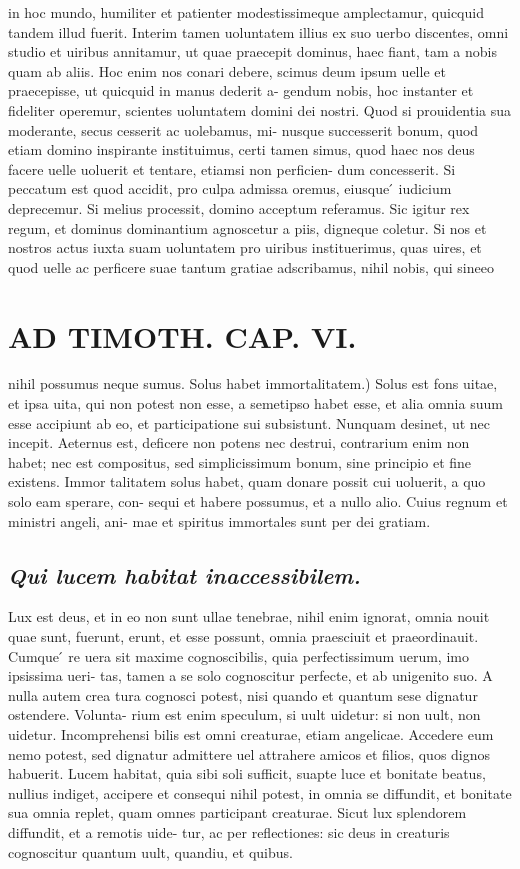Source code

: \documentclass{article}
\begin{document}
\begin{pages}
in hoc mundo, humiliter et patienter modestissimeque amplectamur, quicquid tandem illud fuerit. Interim tamen uoluntatem illius ex suo uerbo discentes, omni studio et uiribus annitamur, ut quae praecepit dominus, haec fiant, tam a nobis quam ab aliis. Hoc enim nos conari debere, scimus deum ipsum uelle et praecepisse, ut quicquid in manus dederit a- gendum nobis, hoc instanter et fideliter operemur, scientes uoluntatem domini dei nostri. Quod si prouidentia sua moderante, secus cesserit ac uolebamus, mi- nusque successerit bonum, quod etiam domino inspirante instituimus, certi tamen simus, quod haec nos deus facere uelle uoluerit et tentare, etiamsi non perficien- dum concesserit. Si peccatum est quod accidit, pro culpa admissa oremus, eiusque ́ iudicium deprecemur. Si melius processit, domino acceptum referamus. Sic igitur rex regum, et dominus dominantium agnoscetur a piis, digneque coletur. Si nos et nostros actus iuxta suam uoluntatem pro uiribus instituerimus, quas uires, et quod uelle ac perficere suae tantum gratiae adscribamus, nihil nobis, qui sineeo  \pend
\section*{AD TIMOTH. CAP. VI. }
\marginpar{[ p.539 ]}\pstart nihil possumus neque sumus. Solus habet immortalitatem.) Solus est fons uitae, et ipsa uita, qui non potest non esse, a semetipso habet esse, et alia omnia suum esse accipiunt ab eo, et participatione sui subsistunt. Nunquam desinet, ut nec incepit. Aeternus est, deficere non potens nec destrui, contrarium enim non habet; nec est compositus, sed simplicissimum bonum, sine principio et fine existens. Immor talitatem solus habet, quam donare possit cui uoluerit, a quo solo eam sperare, con- sequi et habere possumus, et a nullo alio. Cuius regnum et ministri angeli, ani- mae et spiritus immortales sunt per dei gratiam.  \pend
{}
{}
\subsection*{\textit{Qui lucem habitat inaccessibilem. }}\pstart Lux est deus, et in eo non sunt ullae tenebrae, nihil enim ignorat, omnia nouit quae sunt, fuerunt, erunt, et esse possunt, omnia praesciuit et praeordinauit. Cumque ́ re uera sit maxime cognoscibilis, quia perfectissimum uerum, imo ipsissima ueri- tas, tamen a se solo cognoscitur perfecte, et ab unigenito suo. A nulla autem crea tura cognosci potest, nisi quando et quantum sese dignatur ostendere. Volunta- rium est enim speculum, si uult uidetur: si non uult, non uidetur. Incomprehensi bilis est omni creaturae, etiam angelicae. Accedere eum nemo potest, sed dignatur admittere uel attrahere amicos et filios, quos dignos habuerit. Lucem habitat, quia sibi soli sufficit, suapte luce et bonitate beatus, nullius indiget, accipere et consequi nihil potest, in omnia se diffundit, et bonitate sua omnia replet, quam omnes participant creaturae. Sicut lux splendorem diffundit, et a remotis uide- tur, ac per reflectiones: sic deus in creaturis cognoscitur quantum uult, quandiu, et quibus.  \pend
{}
{}

\end{pages}
\end{document}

■ ■ ■ ■ ■

PROBLEM STATEMENT |
Leaving the pictures out, write out every entry exactly.

FINISHED EXERCISE |
Source code

: \documentclass{article}
\begin{document}
\begin{pages}
in hoc mundo, humiliter et patienter modestissimeque amplectamur, quicquid tandem illud fuerit. Interim tamen uoluntatem illius ex suo uerbo discentes, omni studio et uiribus annitamur, ut quae praecepit dominus, haec fiant, tam a nobis quam ab aliis. Hoc enim nos conari debere, scimus deum ipsum uelle et praecepisse, ut quicquid in manus dederit a- gendum nobis, hoc instanter et fideliter operemur, scientes uoluntatem domini dei nostri. Quod si prouidentia sua moderante, secus cesserit ac uolebamus, mi- nusque successerit bonum, quod etiam domino inspirante instituimus, certi tamen simus, quod haec nos deus facere uelle uoluerit et tentare, etiamsi non perficien- dum concesserit. Si peccatum est quod accidit, pro culpa admissa oremus, eiusque ́ iudicium deprecemur. Si melius processit, domino acceptum referamus. Sic igitur rex regum, et dominus dominantium agnoscetur a piis, digneque coletur. Si nos et nostros actus iuxta suam uoluntatem pro uiribus instituerimus, quas uires, et quod uelle ac perficere suae tantum gratiae adscribamus, nihil nobis, qui sineeo  \pend
\section*{AD TIMOTH. CAP. VI. }
\marginpar{[ p.539 ]}\pstart nihil possumus neque sumus. Solus habet immortalitatem.) Solus est fons uitae, et ipsa uita, qui non potest non esse, a semetipso habet esse, et alia omnia suum esse accipiunt ab eo, et participatione sui subsistunt. Nunquam desinet, ut nec incepit. Aeternus est, deficere non potens nec destrui, contrarium enim non habet; nec est compositus, sed simplicissimum bonum, sine principio et fine existens. Immor talitatem solus habet, quam donare possit cui uoluerit, a quo solo eam sperare, con- sequi et habere possumus, et a nullo alio. Cuius regnum et ministri angeli, ani- mae et spiritus immortales sunt per dei gratiam.  \pend
{}
{}
\subsection*{\textit{Qui lucem habitat inaccessibilem. }}\pstart Lux est deus, et in eo non sunt ullae tenebrae, nihil enim ignorat, omnia nouit quae sunt, fuerunt, erunt, et esse possunt, omnia praesciuit et praeordinauit. Cumque ́ re uera sit maxime cognoscibilis, quia perfectissimum uerum, imo ipsissima ueri- tas, tamen a se solo cognoscitur perfecte, et ab unigenito suo. A nulla autem crea tura cognosci potest, nisi quando et quantum sese dignatur ostendere. Volunta- rium est enim speculum, si uult uidetur: si non uult, non uidetur. Incomprehensi bilis est omni creaturae, etiam angelicae. Accedere eum nemo potest, sed dignatur admittere uel attrahere amicos et filios, quos dignos habuerit. Lucem habitat, quia sibi soli sufficit, suapte luce et bonitate beatus, nullius indiget, accipere et consequi nihil potest, in omnia se diffundit, et bonitate sua omnia replet, quam omnes participant creaturae. Sicut lux splendorem diffundit, et a remotis uide- tur, ac per reflectiones: sic deus in creaturis cognoscitur quantum uult, quandiu, et quibus.  \pend
{}
{}

\end{pages}
\end{document}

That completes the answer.